田舎において邪正を決せば、暗中に錦を服て遊行し、澗底の長松、匠を知らざるか。兼ねてまた定めて喧嘩出来の基なり。
『日蓮大聖人御書全集 新版』875頁(強仁状御返事)
強仁という真言僧から法論の申し出があり、それに対し、日蓮が返事を書いていますが、その一節ですね。
田舎において法論をしても、暗闇でいい服を着てうろうろしているようなものであり、海の底に素晴らしい松があったにしても、匠の手によって作品となることもないのと同じようなものと言われています。簡単に言えば、田舎での法論は意味がないと言われています。とにかく法論をすればよいという安易な考えを日蓮は持っていないのですね。
また、田舎での法論は、決まって喧嘩のもとになると指摘しています。所詮、喧嘩になってしまうだけであり、これまた、意味がないと言っているわけです。
では、法論は、どうすればよいのか。
世・出世の邪正を決断せんこと、必ず公場なるべきなり。
同書 同頁
法論に限らず、世間一般のことについても、邪正を決めるのは、必ず公場によるべきであるというのですね。
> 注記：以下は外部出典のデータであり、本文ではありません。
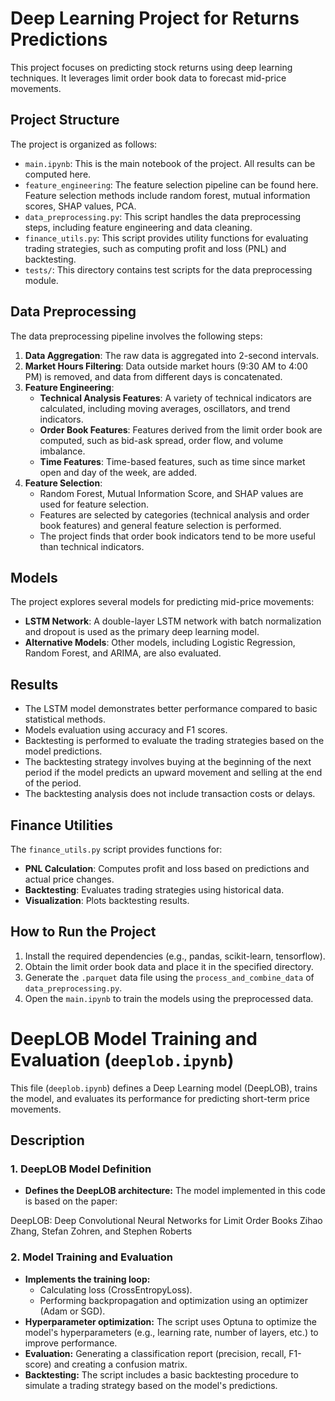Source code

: # Deep Learning Project for Returns Predictions

This project focuses on predicting stock returns using deep learning techniques. It leverages limit order book data to forecast mid-price movements.

## Project Structure

The project is organized as follows:

- `main.ipynb`: This is the main notebook of the project. All results can be computed here.
- `feature_engineering`: The feature selection pipeline can be found here. Feature selection methods include random forest, mutual information scores, SHAP values, PCA.
- `data_preprocessing.py`: This script handles the data preprocessing steps, including feature engineering and data cleaning.
- `finance_utils.py`: This script provides utility functions for evaluating trading strategies, such as computing profit and loss (PNL) and backtesting.
- `tests/`: This directory contains test scripts for the data preprocessing module.

## Data Preprocessing

The data preprocessing pipeline involves the following steps:

1.  **Data Aggregation**: The raw data is aggregated into 2-second intervals.
2.  **Market Hours Filtering**: Data outside market hours (9:30 AM to 4:00 PM) is removed, and data from different days is concatenated.
3.  **Feature Engineering**:
    - **Technical Analysis Features**: A variety of technical indicators are calculated, including moving averages, oscillators, and trend indicators.
    - **Order Book Features**: Features derived from the limit order book are computed, such as bid-ask spread, order flow, and volume imbalance.
    - **Time Features**: Time-based features, such as time since market open and day of the week, are added.
4.  **Feature Selection**:
    - Random Forest, Mutual Information Score, and SHAP values are used for feature selection.
    - Features are selected by categories (technical analysis and order book features) and general feature selection is performed.
    - The project finds that order book indicators tend to be more useful than technical indicators.

## Models

The project explores several models for predicting mid-price movements:

- **LSTM Network**: A double-layer LSTM network with batch normalization and dropout is used as the primary deep learning model.
- **Alternative Models**: Other models, including Logistic Regression, Random Forest, and ARIMA, are also evaluated.

## Results

- The LSTM model demonstrates better performance compared to basic statistical methods.
- Models evaluation using accuracy and F1 scores.
- Backtesting is performed to evaluate the trading strategies based on the model predictions.
- The backtesting strategy involves buying at the beginning of the next period if the model predicts an upward movement and selling at the end of the period.
- The backtesting analysis does not include transaction costs or delays.

## Finance Utilities

The `finance_utils.py` script provides functions for:

- **PNL Calculation**: Computes profit and loss based on predictions and actual price changes.
- **Backtesting**: Evaluates trading strategies using historical data.
- **Visualization**: Plots backtesting results.

## How to Run the Project

1.  Install the required dependencies (e.g., pandas, scikit-learn, tensorflow).
2.  Obtain the limit order book data and place it in the specified directory.
3.  Generate the `.parquet` data file using the `process_and_combine_data` of `data_preprocessing.py`.
4.  Open the `main.ipynb` to train the models using the preprocessed data.

# DeepLOB Model Training and Evaluation (`deeplob.ipynb`)

This file (`deeplob.ipynb`) defines a Deep Learning model (DeepLOB), trains the model, and evaluates its performance for predicting short-term price movements.

## Description

### 1. DeepLOB Model Definition

- **Defines the DeepLOB architecture:** The model implemented in this code is based on the paper:

DeepLOB: Deep Convolutional Neural Networks for Limit Order Books
Zihao Zhang, Stefan Zohren, and Stephen Roberts

### 2. Model Training and Evaluation

- **Implements the training loop:**
  - Calculating loss (CrossEntropyLoss).
  - Performing backpropagation and optimization using an optimizer (Adam or SGD).
- **Hyperparameter optimization:** The script uses Optuna to optimize the model's hyperparameters (e.g., learning rate, number of layers, etc.) to improve performance.
- **Evaluation:** Generating a classification report (precision, recall, F1-score) and creating a confusion matrix.
- **Backtesting:** The script includes a basic backtesting procedure to simulate a trading strategy based on the model's predictions.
公平に判断する人々がいる場であり、多くの人々に公開されている場での法論であれば、意味があるということです。このような場であれば、いい加減な言論はできないですし、責任感のある言論が期待できます。
日蓮にとっては、このような公の場での法論が本当の法論なのであり、単なる言い争いレベルの法論は、法論ではないのですね。
世の中、公開の場での言論ではなく、それこそ田舎法論のような言論が多いような気がします。そして、喧嘩になり、収拾が付かなくなるという結果に陥ります。そのような人々も、公開の場に出てくると何も言わなくなるのですね。所詮は、田舎法論レベルということなのでしょう。
やはり、言論を為す場合、公開の場を意識することですね。